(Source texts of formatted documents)

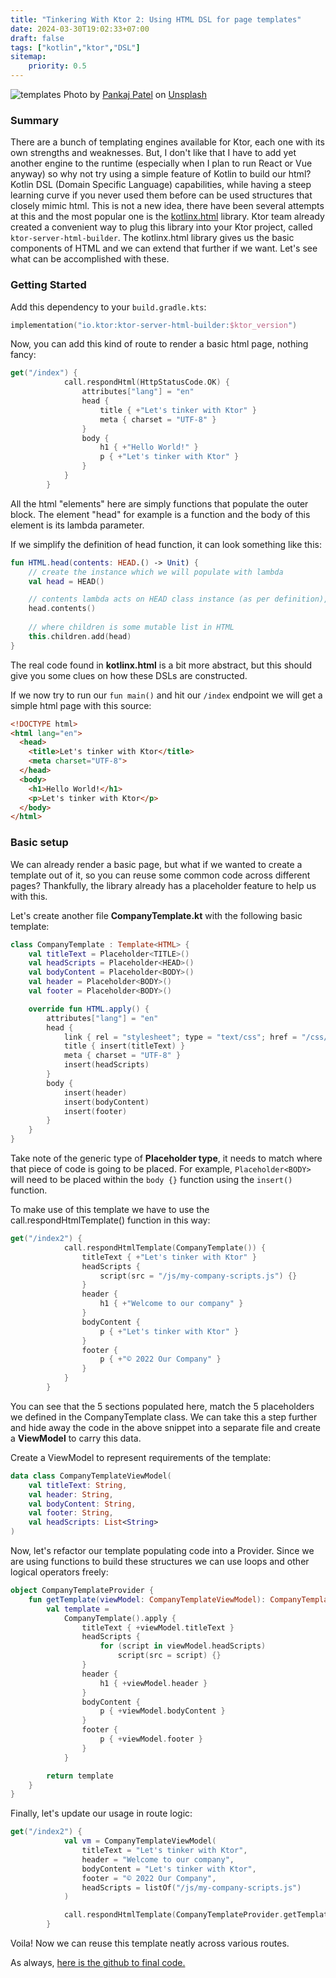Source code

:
 ```yaml
---
title: "Tinkering With Ktor 2: Using HTML DSL for page templates"
date: 2024-03-30T19:02:33+07:00
draft: false
tags: ["kotlin","ktor","DSL"]
sitemap: 
    priority: 0.5
---
```


<p>
<img src="https://eventslooped-images-thumb.s3.ca-central-1.amazonaws.com/resized-l-tinkering-template.jpg" alt="templates">
Photo by <a href="https://unsplash.com/@pankajpatel?utm_content=creditCopyText&utm_medium=referral&utm_source=unsplash">Pankaj Patel</a> on <a href="https://unsplash.com/photos/computer-screen-displaying-website-home-page-Ylk5n_nd9dA?utm_content=creditCopyText&utm_medium=referral&utm_source=unsplash">Unsplash</a>
</p>

### Summary

There are a bunch of templating engines available for Ktor, each one with its own strengths and weaknesses. But, I don't like that I have to add yet another engine to the runtime (especially when I plan to run React or Vue anyway) so why not try using a simple feature of Kotlin to build our html? Kotlin DSL (Domain Specific Language) capabilities, while having a steep learning curve if you never used them before can be used structures that closely mimic html. This is not a new idea, there have been several attempts at this and the most popular one is the [kotlinx.html](https://github.com/Kotlin/kotlinx.html) library. Ktor team already created a convenient way to plug this library into your Ktor project, called `ktor-server-html-builder`. The kotlinx.html library gives us the basic components of HTML and we can extend that further if we want. Let's see what can be accomplished with these.

### Getting Started

Add this dependency to your `build.gradle.kts`:

```kotlin
implementation("io.ktor:ktor-server-html-builder:$ktor_version")
```

Now, you can add this kind of route to render a basic html page, nothing fancy:

```kotlin
get("/index") {
            call.respondHtml(HttpStatusCode.OK) {
                attributes["lang"] = "en"
                head {
                    title { +"Let's tinker with Ktor" }
                    meta { charset = "UTF-8" }
                }
                body {
                    h1 { +"Hello World!" }
                    p { +"Let's tinker with Ktor" }
                }
            }
        }
```

All the html "elements" here are simply functions that populate the outer block. The element "head" for example is a function and the body of this element is its lambda parameter. 

If we simplify the definition of head function, it can look something like this:

```kotlin
fun HTML.head(contents: HEAD.() -> Unit) {
    // create the instance which we will populate with lambda
    val head = HEAD()

    // contents lambda acts on HEAD class instance (as per definition), we can simply call it here
    head.contents()
    
    // where children is some mutable list in HTML
    this.children.add(head)
}
```

The real code found in **kotlinx.html** is a bit more abstract, but this should give you some clues on how these DSLs are constructed.

If we now try to run our `fun main()` and hit our `/index` endpoint we will get a simple html page with this source:

```html
<!DOCTYPE html>
<html lang="en">
  <head>
    <title>Let's tinker with Ktor</title>
    <meta charset="UTF-8">
  </head>
  <body>
    <h1>Hello World!</h1>
    <p>Let's tinker with Ktor</p>
  </body>
</html>
```

### Basic setup

We can already render a basic page, but what if we wanted to create a template out of it, so you can reuse some common code across different pages? Thankfully, the library already has a placeholder feature to help us with this.

Let's create another file **CompanyTemplate.kt** with the following basic template:

```kotlin
class CompanyTemplate : Template<HTML> {
    val titleText = Placeholder<TITLE>()
    val headScripts = Placeholder<HEAD>()
    val bodyContent = Placeholder<BODY>()
    val header = Placeholder<BODY>()
    val footer = Placeholder<BODY>()

    override fun HTML.apply() {
        attributes["lang"] = "en"
        head {
            link { rel = "stylesheet"; type = "text/css"; href = "/css/my-company-styles.css" }
            title { insert(titleText) }
            meta { charset = "UTF-8" }
            insert(headScripts)
        }
        body {
            insert(header)
            insert(bodyContent)
            insert(footer)
        }
    }
}
```

Take note of the generic type of **Placeholder type**, it needs to match where that piece of code is going to be placed. For example, `Placeholder<BODY>` will need to be placed within the `body {}` function using the `insert()` function.

To make use of this template we have to use the call.respondHtmlTemplate() function in this way:

```kotlin
get("/index2") {
            call.respondHtmlTemplate(CompanyTemplate()) {
                titleText { +"Let's tinker with Ktor" }
                headScripts {
                    script(src = "/js/my-company-scripts.js") {}
                }
                header {
                    h1 { +"Welcome to our company" }
                }
                bodyContent {
                    p { +"Let's tinker with Ktor" }
                }
                footer {
                    p { +"© 2022 Our Company" }
                }
            }
        }
```

You can see that the 5 sections populated here, match the 5 placeholders we defined in the CompanyTemplate class. We can take this a step further and hide away the code in the above snippet into a separate file and create a **ViewModel** to carry this data.

Create a ViewModel to represent requirements of the template:

```kotlin
data class CompanyTemplateViewModel(
    val titleText: String,
    val header: String,
    val bodyContent: String,
    val footer: String,
    val headScripts: List<String>
)
```

Now, let's refactor our template populating code into a Provider. Since we are using functions to build these structures we can use loops and other logical operators freely:

```kotlin
object CompanyTemplateProvider {
    fun getTemplate(viewModel: CompanyTemplateViewModel): CompanyTemplate {
        val template =
            CompanyTemplate().apply {
                titleText { +viewModel.titleText }
                headScripts {
                    for (script in viewModel.headScripts)
                        script(src = script) {}
                }
                header {
                    h1 { +viewModel.header }
                }
                bodyContent {
                    p { +viewModel.bodyContent }
                }
                footer {
                    p { +viewModel.footer }
                }
            }

        return template
    }
}
```

Finally, let's update our usage in route logic:

```kotlin
get("/index2") {
            val vm = CompanyTemplateViewModel(
                titleText = "Let's tinker with Ktor",
                header = "Welcome to our company",
                bodyContent = "Let's tinker with Ktor",
                footer = "© 2022 Our Company",
                headScripts = listOf("/js/my-company-scripts.js")
            )

            call.respondHtmlTemplate(CompanyTemplateProvider.getTemplate(vm)) {}
        }
```

Voila! Now we can reuse this template neatly across various routes.

As always, [here is the github to final code.](https://github.com/inemtsev/ktor-tinker)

— What you will do —
Each line of the entries above that includes "apply" counts once; state how many such lines there are, with the number as the only answer.

— Exercise response —
2